● DATASET EXTRACT:
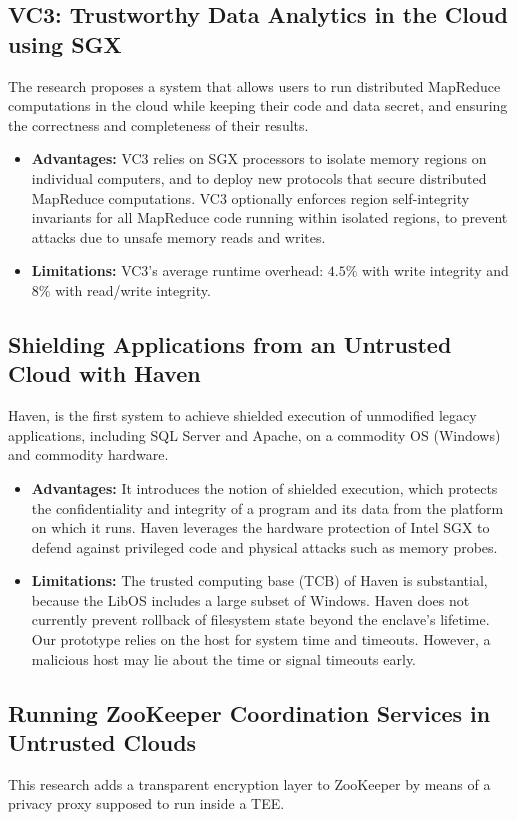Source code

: \documentclass[conference]{IEEEtran}
\begin{document}
\subsection{VC3: Trustworthy Data Analytics in the Cloud using SGX }
\cite{cloud2} The research proposes a system that allows users to run distributed MapReduce computations in the cloud while keeping their code and data secret, and ensuring the correctness and completeness of their results.
\begin{itemize}
    \item \textbf{Advantages:} VC3 relies on SGX processors to isolate memory regions on individual computers, and to deploy new protocols that secure distributed MapReduce computations. VC3 optionally enforces region self-integrity invariants for all MapReduce code running within isolated regions, to prevent attacks due to unsafe memory reads and writes.
    \item \textbf{Limitations:} VC3’s average runtime overhead: $4.5\%$ with write integrity and $8\%$ with read/write integrity.
\end{itemize}


\subsection{Shielding Applications from an Untrusted Cloud with Haven }
\cite{cloud3} Haven, is the first system to achieve shielded execution of unmodified legacy applications, including SQL Server and Apache, on a commodity OS (Windows) and commodity hardware.
\begin{itemize}
    \item \textbf{Advantages:} It introduces the notion of shielded execution, which protects the confidentiality and integrity of a program and its data from the platform on which it runs. Haven leverages the hardware protection of Intel SGX to defend against privileged code and physical attacks such as memory probes.
    \item \textbf{Limitations:} The trusted computing base (TCB) of Haven is substantial, because the LibOS includes a large subset of Windows. Haven does not currently prevent rollback of filesystem state beyond the enclave’s lifetime. Our prototype relies on the host for system time and timeouts. However, a malicious host may lie about the time or signal timeouts early.
\end{itemize}


\subsection{Running ZooKeeper Coordination Services in Untrusted Clouds }
\cite{cloud4} This research adds a transparent encryption layer to ZooKeeper by means of a privacy proxy supposed to run inside a TEE.
\end{document}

● WORK ITEM: Everything above except the pictures needs to be reproduced exactly.

● EXPECTED OUTPUT:
Source code

: \documentclass[conference]{IEEEtran}
\begin{document}
\subsection{VC3: Trustworthy Data Analytics in the Cloud using SGX }
\cite{cloud2} The research proposes a system that allows users to run distributed MapReduce computations in the cloud while keeping their code and data secret, and ensuring the correctness and completeness of their results.
\begin{itemize}
    \item \textbf{Advantages:} VC3 relies on SGX processors to isolate memory regions on individual computers, and to deploy new protocols that secure distributed MapReduce computations. VC3 optionally enforces region self-integrity invariants for all MapReduce code running within isolated regions, to prevent attacks due to unsafe memory reads and writes.
    \item \textbf{Limitations:} VC3’s average runtime overhead: $4.5\%$ with write integrity and $8\%$ with read/write integrity.
\end{itemize}


\subsection{Shielding Applications from an Untrusted Cloud with Haven }
\cite{cloud3} Haven, is the first system to achieve shielded execution of unmodified legacy applications, including SQL Server and Apache, on a commodity OS (Windows) and commodity hardware.
\begin{itemize}
    \item \textbf{Advantages:} It introduces the notion of shielded execution, which protects the confidentiality and integrity of a program and its data from the platform on which it runs. Haven leverages the hardware protection of Intel SGX to defend against privileged code and physical attacks such as memory probes.
    \item \textbf{Limitations:} The trusted computing base (TCB) of Haven is substantial, because the LibOS includes a large subset of Windows. Haven does not currently prevent rollback of filesystem state beyond the enclave’s lifetime. Our prototype relies on the host for system time and timeouts. However, a malicious host may lie about the time or signal timeouts early.
\end{itemize}


\subsection{Running ZooKeeper Coordination Services in Untrusted Clouds }
\cite{cloud4} This research adds a transparent encryption layer to ZooKeeper by means of a privacy proxy supposed to run inside a TEE.
\end{document}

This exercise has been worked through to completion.